The Whole World in a Single Country
Hidden behind the imposing Andean mountain range lies one of the world’s most unusual countries. Chile - an extremely long and narrow coastal strip is nestled between the Andes and the Pacific Ocean. With a maximum width of only 180 km (112 miles) and an incredible length of 4,300 km (2672 miles), Chile looks quite bizarre when seen on a map. Due to Chile's expansion over 38 degrees of latitude, there are all possible climate and vegetation zones, it seems as if you find the whole world in just one country!
It is said, that after the creation of the world, God had a little left of everything and simply put it behind the mountains. In the north sand, rocks, salt and ores, below this the fertile soil, then in the south the remaining trees and water, and all the way south the rest of the ice - and Chile was created! Anyone who travels this long country from north to south, is inclined to believe this beautiful story.
The origin of the country´s name is not clearly proven. However, it is assumed that Chile is derived from the word "chilli" of the Aymará language, meaning "country where the world ends", which is indeed, quite true.
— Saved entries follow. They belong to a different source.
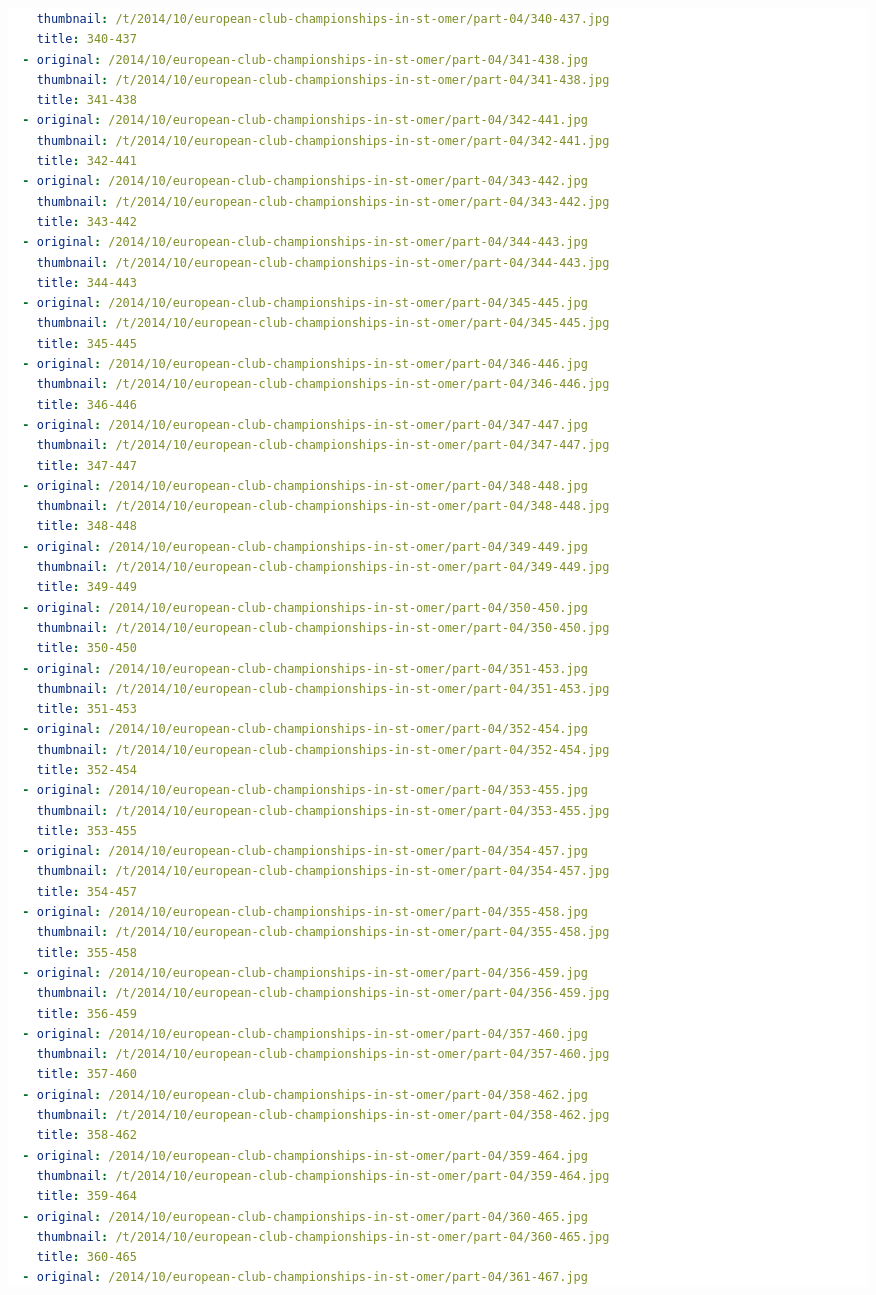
 ```yaml
    thumbnail: /t/2014/10/european-club-championships-in-st-omer/part-04/340-437.jpg
    title: 340-437
  - original: /2014/10/european-club-championships-in-st-omer/part-04/341-438.jpg
    thumbnail: /t/2014/10/european-club-championships-in-st-omer/part-04/341-438.jpg
    title: 341-438
  - original: /2014/10/european-club-championships-in-st-omer/part-04/342-441.jpg
    thumbnail: /t/2014/10/european-club-championships-in-st-omer/part-04/342-441.jpg
    title: 342-441
  - original: /2014/10/european-club-championships-in-st-omer/part-04/343-442.jpg
    thumbnail: /t/2014/10/european-club-championships-in-st-omer/part-04/343-442.jpg
    title: 343-442
  - original: /2014/10/european-club-championships-in-st-omer/part-04/344-443.jpg
    thumbnail: /t/2014/10/european-club-championships-in-st-omer/part-04/344-443.jpg
    title: 344-443
  - original: /2014/10/european-club-championships-in-st-omer/part-04/345-445.jpg
    thumbnail: /t/2014/10/european-club-championships-in-st-omer/part-04/345-445.jpg
    title: 345-445
  - original: /2014/10/european-club-championships-in-st-omer/part-04/346-446.jpg
    thumbnail: /t/2014/10/european-club-championships-in-st-omer/part-04/346-446.jpg
    title: 346-446
  - original: /2014/10/european-club-championships-in-st-omer/part-04/347-447.jpg
    thumbnail: /t/2014/10/european-club-championships-in-st-omer/part-04/347-447.jpg
    title: 347-447
  - original: /2014/10/european-club-championships-in-st-omer/part-04/348-448.jpg
    thumbnail: /t/2014/10/european-club-championships-in-st-omer/part-04/348-448.jpg
    title: 348-448
  - original: /2014/10/european-club-championships-in-st-omer/part-04/349-449.jpg
    thumbnail: /t/2014/10/european-club-championships-in-st-omer/part-04/349-449.jpg
    title: 349-449
  - original: /2014/10/european-club-championships-in-st-omer/part-04/350-450.jpg
    thumbnail: /t/2014/10/european-club-championships-in-st-omer/part-04/350-450.jpg
    title: 350-450
  - original: /2014/10/european-club-championships-in-st-omer/part-04/351-453.jpg
    thumbnail: /t/2014/10/european-club-championships-in-st-omer/part-04/351-453.jpg
    title: 351-453
  - original: /2014/10/european-club-championships-in-st-omer/part-04/352-454.jpg
    thumbnail: /t/2014/10/european-club-championships-in-st-omer/part-04/352-454.jpg
    title: 352-454
  - original: /2014/10/european-club-championships-in-st-omer/part-04/353-455.jpg
    thumbnail: /t/2014/10/european-club-championships-in-st-omer/part-04/353-455.jpg
    title: 353-455
  - original: /2014/10/european-club-championships-in-st-omer/part-04/354-457.jpg
    thumbnail: /t/2014/10/european-club-championships-in-st-omer/part-04/354-457.jpg
    title: 354-457
  - original: /2014/10/european-club-championships-in-st-omer/part-04/355-458.jpg
    thumbnail: /t/2014/10/european-club-championships-in-st-omer/part-04/355-458.jpg
    title: 355-458
  - original: /2014/10/european-club-championships-in-st-omer/part-04/356-459.jpg
    thumbnail: /t/2014/10/european-club-championships-in-st-omer/part-04/356-459.jpg
    title: 356-459
  - original: /2014/10/european-club-championships-in-st-omer/part-04/357-460.jpg
    thumbnail: /t/2014/10/european-club-championships-in-st-omer/part-04/357-460.jpg
    title: 357-460
  - original: /2014/10/european-club-championships-in-st-omer/part-04/358-462.jpg
    thumbnail: /t/2014/10/european-club-championships-in-st-omer/part-04/358-462.jpg
    title: 358-462
  - original: /2014/10/european-club-championships-in-st-omer/part-04/359-464.jpg
    thumbnail: /t/2014/10/european-club-championships-in-st-omer/part-04/359-464.jpg
    title: 359-464
  - original: /2014/10/european-club-championships-in-st-omer/part-04/360-465.jpg
    thumbnail: /t/2014/10/european-club-championships-in-st-omer/part-04/360-465.jpg
    title: 360-465
  - original: /2014/10/european-club-championships-in-st-omer/part-04/361-467.jpg
```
The great thing about Chile is, that there is something for everyone, really, for every taste! Chile is geographically unique and hides many small and large natural wonders. From the driest desert in the world in the north, to secluded wine valleys and snow-covered volcanoes, untouched forests, beautiful lakes, fjords, rivers and millennia-old glaciers in the south, Chile has is all. The whole thing is framed by the Pacific coast in the west with many beautiful beaches and incredibly delicious fish and seafood dishes, and the majestic Andes in the east, which invite you to go hiking, mountaineering and skiing. Not to forget the mystical Easter Island with its unique culture in the middle of the Pacific and the relatively unknown Juan Fernandez Island (the "real" Robinson Crusoe Island) - If someone can't find a favorite place in Chile, just cannot be helped.
This is what you shouldn't miss in Chile:
The Atacama Desert hides an abundance of minerals and raw materials that keep the economy going. Chilean wines, which are now well established on the world market, are grown in central Chile, and there are large salmon farms in the south. Chile is the second largest salmon producer in the world, after Norway.
Over 85% of Chileans live in cities, and over 6 million people live in the lively metropolis of Santiago de Chile. The central region around Santiago is home to over half of the Chilean population. Chile has a total population of around 17 million and is therefore rather small in terms of population, compared to other countries in South America.
During the colonial period, Chile, was conquered and settled by the Spaniards. In the early 19th century, there was a wave of immigration from Germany, Switzerland, Croatia and Great Britain. Traces of this can be found in many surnames and typical dishes. Southern Chile in particular was strongly influenced by the customs and gastronomy of these immigrants.
Chileans with European ancestors and mestizos make up around 87% of the population and only around 13% have indigenous ancestors (around 80% of them are Mapuche in southern Chile, plus the Aymara, Lican Antai, Quechua and Diaguita from northern Chile and the Rapa Nui from the Easter island).
The people in Chile are generally rather reserved, but overall very affectionate people. They are very proud of their great country and love to be confirmed in this opinion. The Chileans are helpful, friendly and hardworking and will soon welcome you as their new “amigo”.
The geographical conditions in Chile are as varied as the cultural characteristics in each region. This ranges from music to food to customs and clothing - every landscape has shaped the people living there in particular - it is worth getting to know them all on a trip through the country!